A se fier aux attaques féroces et à la méfiance générale dont le secrétaire d'Etat américain John Kerry est la cible en Israël depuis qu'il était revenu dans la région porteur d'un projet américain d'accord-cadre de paix palestino-israélien, l'on peut naïvement penser que cela est dû au fait que son projet prévoit des concessions israéliennes inacceptables pour l'Etat sioniste. Or et si le contenu du plan Kerry est encore enveloppé du secret, des médias américains toujours bien informés ont avancé avec certitude qu'il n'en est rien et que le projet d'accord américain est au contraire très favorable à Israël. Et c'est là un euphémisme au vu de ce qu'ils ont rapporté sur ce qu'est le contenu du projet d'accord.

Le plan Kerry prévoit certes la création d'un Etat palestinien, mais rejette les plus cruciales des demandes palestiniennes qui sont : le retour aux frontières de 1967, Jérusalem-Est pour capitale de l'Etat palestinien et la reconnaissance du droit au retour des réfugiés. Il va encore plus loin en faveur de l'Etat sioniste puisqu'il ferait également droit à ses revendications au contrôle de la frontière sur le Jourdain et sa reconnaissance par les Palestiniens et le monde arabe en tant «qu'Etat nation du peuple juif». Sur ce dernier point, ce qui a été écrit par les médias américains a été corroboré avant-hier par Barack Obama lors du discours sur l'état de l'union qu'il a prononcé devant le Congrès. Pour lui, la chose est en effet entendue, Israël est bel et bien l'Etat nation du peuple juif, les Palestiniens et les Arabes devant admettre et accepter cette réalité.

Un plan américain donc plus que favorable à Israël dont les amis de la cause nationale palestinienne ont à craindre que son concepteur va très certainement vouloir imposer à un président palestinien et à l'autorité qu'il dirige en les mettant devant le fait accompli du soutien que les dirigeants saoudiens et jordaniens lui ont manifesté. Cette connivence arabe risque de neutraliser le reste de résistance qu'opposent Mahmoud Abbas et la direction palestinienne affaiblis, divisés et en rupture de confiance avec leur peuple.

Pourquoi alors dira-t-on l'establishment dirigeant et politique d'Israël s'en prend à John Kerry et l'accuse du parti pris pro-palestinien ? Pour simplement créer l'illusion qu'en signant l'accord, Israël aura fait des concessions «douloureuses» pour sauver l'alliance stratégique qui le lie aux Etats-Unis.

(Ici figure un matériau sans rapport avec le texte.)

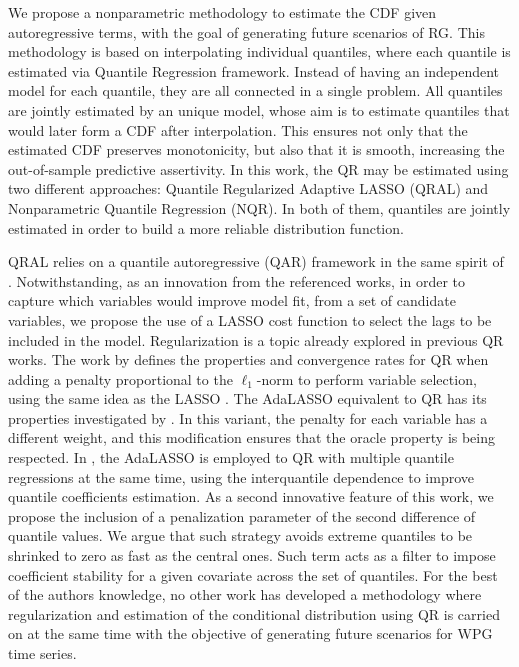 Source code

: We propose a nonparametric methodology to estimate the CDF given autoregressive terms, with the goal of generating future scenarios of RG. This methodology is based on interpolating individual quantiles, where each quantile is estimated via Quantile Regression framework.
Instead of having an independent model for each quantile, they are all connected in a single problem. All quantiles are jointly estimated by an unique model, whose aim is to estimate quantiles that would later form a CDF after interpolation. This ensures not only that the estimated CDF preserves monotonicity, but also that it is smooth, increasing the out-of-sample predictive assertivity.
In this work, the QR may be estimated using two different approaches: Quantile Regularized Adaptive LASSO (QRAL) and Nonparametric Quantile Regression (NQR). In both of them, quantiles are jointly estimated in order to build a more reliable distribution function. 


QRAL relies on a quantile autoregressive (QAR) framework in the same spirit of \cite{koenker1978regression,koenker_quantile_2006,koenker2005quantile}. Notwithstanding, as an innovation from the referenced works, in order to capture which variables would improve model fit, from a set of candidate variables, we propose the use of a LASSO cost function to select the lags to be included in the model.
Regularization is a topic already explored in previous QR works.
The work by \cite{belloni_l1-penalized_2009} defines the properties and convergence rates for QR when adding a penalty proportional to the $\ell_1$-norm to perform variable selection, using the same idea as the LASSO \cite{tibshirani1996regression}. The AdaLASSO equivalent to QR has its properties investigated by \cite{ciuperca_adaptive_2016}. In this variant, the penalty for each variable has a different weight, and this modification ensures that the oracle property is being respected. %
In \cite{zou_regularized_2008,jiang_interquantile_2014}, the AdaLASSO is employed to QR with multiple quantile regressions at the same time, using the interquantile dependence to improve  quantile coefficients estimation.
As a second innovative feature of this work, we propose the inclusion of a penalization parameter of the second difference of quantile values. We argue that such strategy avoids extreme quantiles to be shrinked to zero as fast as the central ones. Such term acts as a filter to impose coefficient stability for a given covariate across the set of quantiles.
For the best of the authors knowledge, no other work has developed a methodology where regularization and estimation of the conditional distribution using QR is carried on at the same time with the objective of generating future scenarios for WPG time series.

Si le plan Kerry est réellement ce qu'en ont dit les médias américains, Benyamin Netanyahu le signera en faisant valoir hypocritement «que c'est un mauvais accord mais meilleur que pas d'accord du tout». Pour les Palestiniens, ce serait une nouvelle «nekba» aux conséquences incalculables.

John Kerry s'apprête à revenir incessamment dans la région convaincu, dit-on, de parvenir cette fois à «arracher» leur signature aux deux parties. Il entrerait ainsi dans l'histoire en tant que fossoyeur de la cause palestinienne, parvenu à sa fin en jouant sur les lâchetés d'une direction palestinienne déconsidérée et les paniques des Etats arabes voisins de voir l'Amérique esquisser de la prise de distance à leur égard et amorcer son rapprochement avec l'Iran.